[Saved data entries]
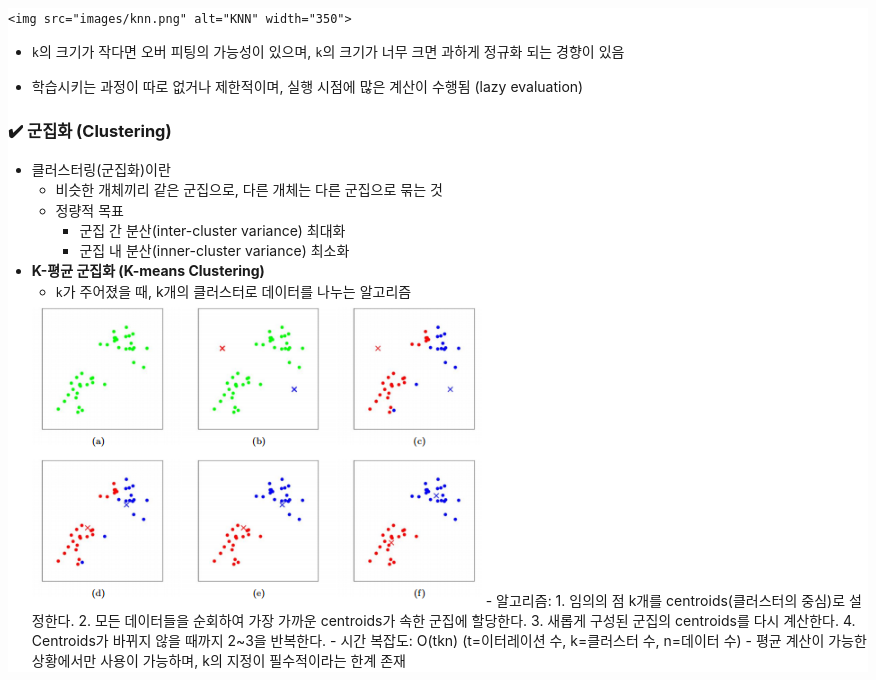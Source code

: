     <img src="images/knn.png" alt="KNN" width="350">

- `k`의 크기가 작다면 오버 피팅의 가능성이 있으며, `k`의 크기가 너무 크면 과하게 정규화 되는 경향이 있음

- 학습시키는 과정이 따로 없거나 제한적이며, 실행 시점에 많은 계산이 수행됨 (lazy evaluation)



### ✔️ 군집화 (Clustering)

- 클러스터링(군집화)이란
  - 비슷한 개체끼리 같은 군집으로, 다른 개체는 다른 군집으로 묶는 것
  - 정량적 목표
    - 군집 간 분산(inter-cluster variance) 최대화
    - 군집 내 분산(inner-cluster variance) 최소화
- **K-평균 군집화 (K-means Clustering)**
  - `k`가 주어졌을 때, k개의 클러스터로 데이터를 나누는 알고리즘  
  <img src="images/k-means.png" alt="K-means" width="450">
  - 알고리즘:
    1. 임의의 점 k개를 centroids(클러스터의 중심)로 설정한다.
    2. 모든 데이터들을 순회하여 가장 가까운 centroids가 속한 군집에 할당한다.
    3. 새롭게 구성된 군집의 centroids를 다시 계산한다.
    4. Centroids가 바뀌지 않을 때까지 2~3을 반복한다.
  - 시간 복잡도: O(tkn) (t=이터레이션 수, k=클러스터 수, n=데이터 수)
  - 평균 계산이 가능한 상황에서만 사용이 가능하며, k의 지정이 필수적이라는 한계 존재
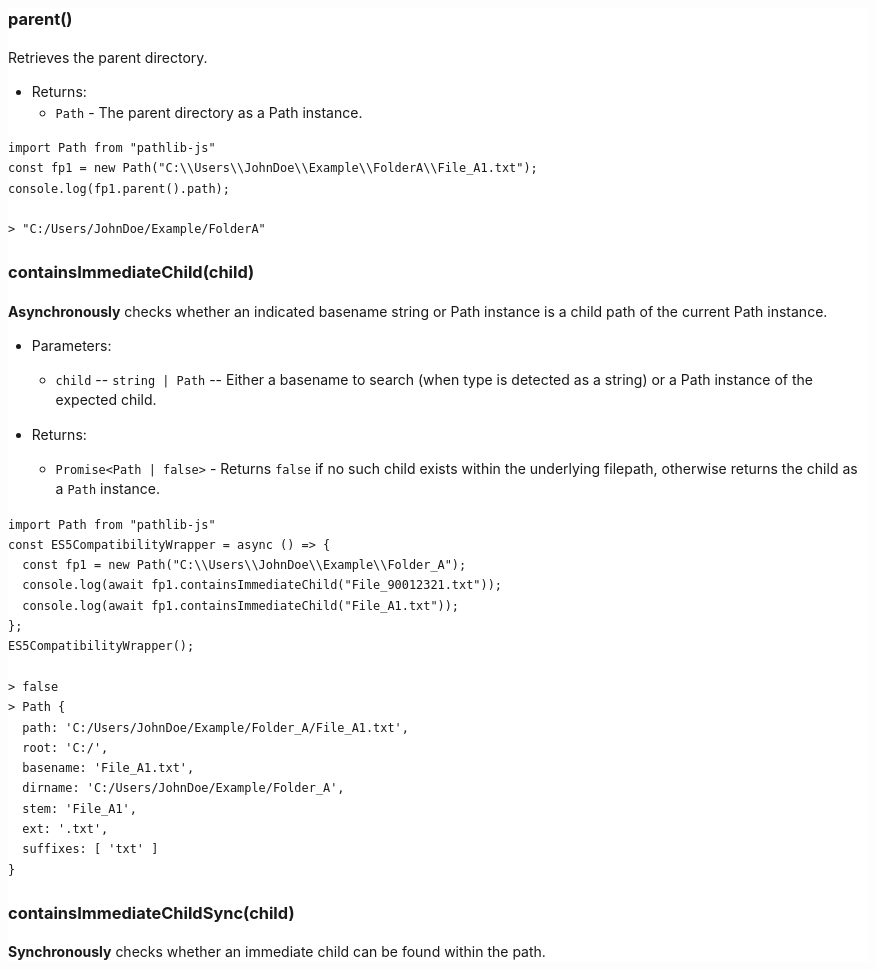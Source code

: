 ### parent() <a name = "#parent"></a>

Retrieves the parent directory.

- Returns:
  - `Path` - The parent directory as a Path instance.

```
import Path from "pathlib-js"
const fp1 = new Path("C:\\Users\\JohnDoe\\Example\\FolderA\\File_A1.txt");
console.log(fp1.parent().path);

> "C:/Users/JohnDoe/Example/FolderA"
```

### containsImmediateChild(child) <a name = "#containsImmediateChild"></a>

**Asynchronously** checks whether an indicated basename string or Path instance is a child path of the current Path instance.

- Parameters:

  - `child` -- `string | Path` -- Either a basename to search (when type is detected as a string) or a Path instance of the expected child.

- Returns:
  - `Promise<Path | false>` - Returns `false` if no such child exists within the underlying filepath, otherwise returns the child as a `Path` instance.

```
import Path from "pathlib-js"
const ES5CompatibilityWrapper = async () => {
  const fp1 = new Path("C:\\Users\\JohnDoe\\Example\\Folder_A");
  console.log(await fp1.containsImmediateChild("File_90012321.txt"));
  console.log(await fp1.containsImmediateChild("File_A1.txt"));
};
ES5CompatibilityWrapper();

> false
> Path {
  path: 'C:/Users/JohnDoe/Example/Folder_A/File_A1.txt',
  root: 'C:/',
  basename: 'File_A1.txt',
  dirname: 'C:/Users/JohnDoe/Example/Folder_A',
  stem: 'File_A1',
  ext: '.txt',
  suffixes: [ 'txt' ]
}
```

### containsImmediateChildSync(child) <a name = "#containsImmediateChildSync"></a>

**Synchronously** checks whether an immediate child can be found within the path.
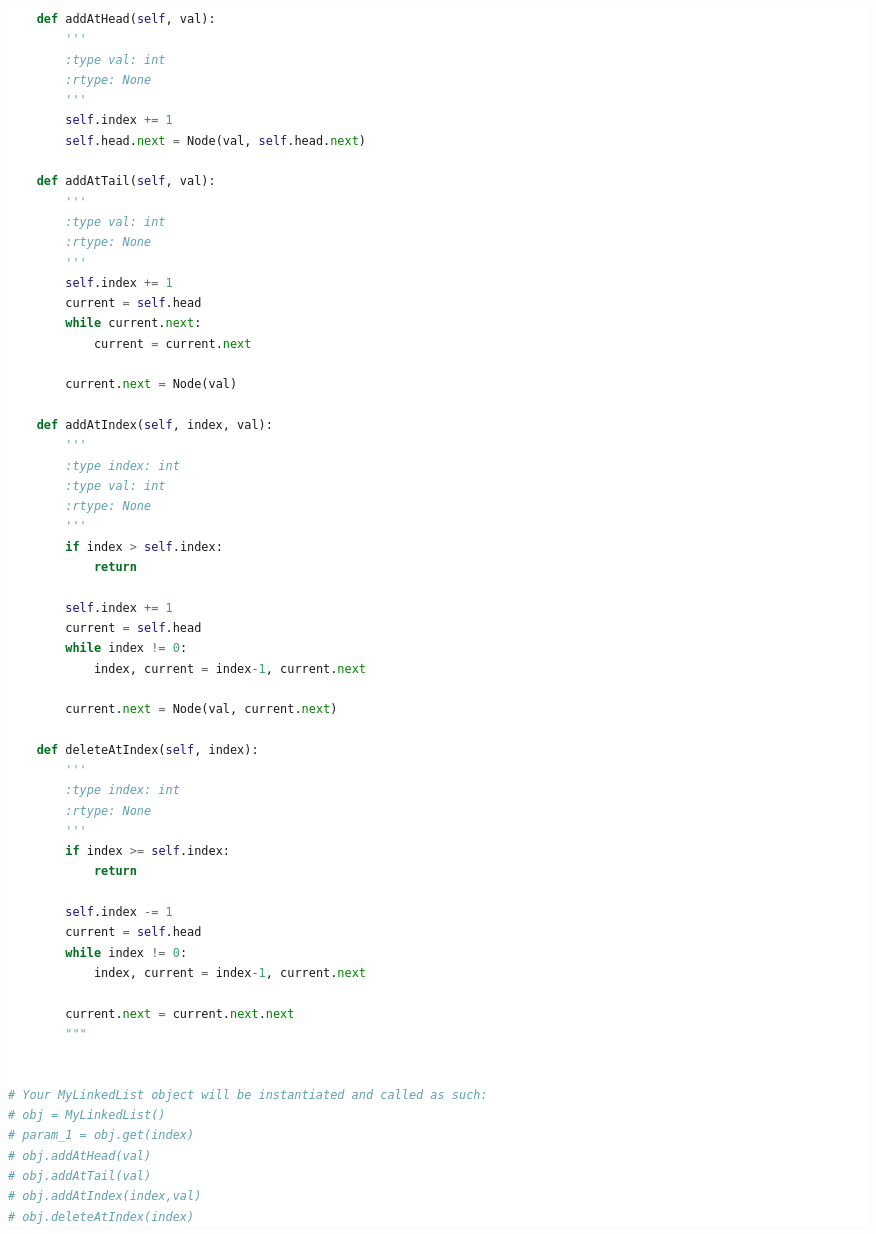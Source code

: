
 ```python
    def addAtHead(self, val):
        '''
        :type val: int
        :rtype: None
        '''
        self.index += 1
        self.head.next = Node(val, self.head.next)

    def addAtTail(self, val):
        '''
        :type val: int
        :rtype: None
        '''
        self.index += 1
        current = self.head
        while current.next:
            current = current.next

        current.next = Node(val)

    def addAtIndex(self, index, val):
        '''
        :type index: int
        :type val: int
        :rtype: None
        '''
        if index > self.index:
            return

        self.index += 1
        current = self.head
        while index != 0:
            index, current = index-1, current.next

        current.next = Node(val, current.next)

    def deleteAtIndex(self, index):
        '''
        :type index: int
        :rtype: None
        '''
        if index >= self.index:
            return

        self.index -= 1
        current = self.head
        while index != 0:
            index, current = index-1, current.next

        current.next = current.next.next
        """


# Your MyLinkedList object will be instantiated and called as such:
# obj = MyLinkedList()
# param_1 = obj.get(index)
# obj.addAtHead(val)
# obj.addAtTail(val)
# obj.addAtIndex(index,val)
# obj.deleteAtIndex(index)
```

* TASK DIRECTIONS
Check every line above for the string "width" and copy those that have it.

* TASK RESULT
:     <img src="images/knn.png" alt="KNN" width="350">
  <img src="images/k-means.png" alt="K-means" width="450">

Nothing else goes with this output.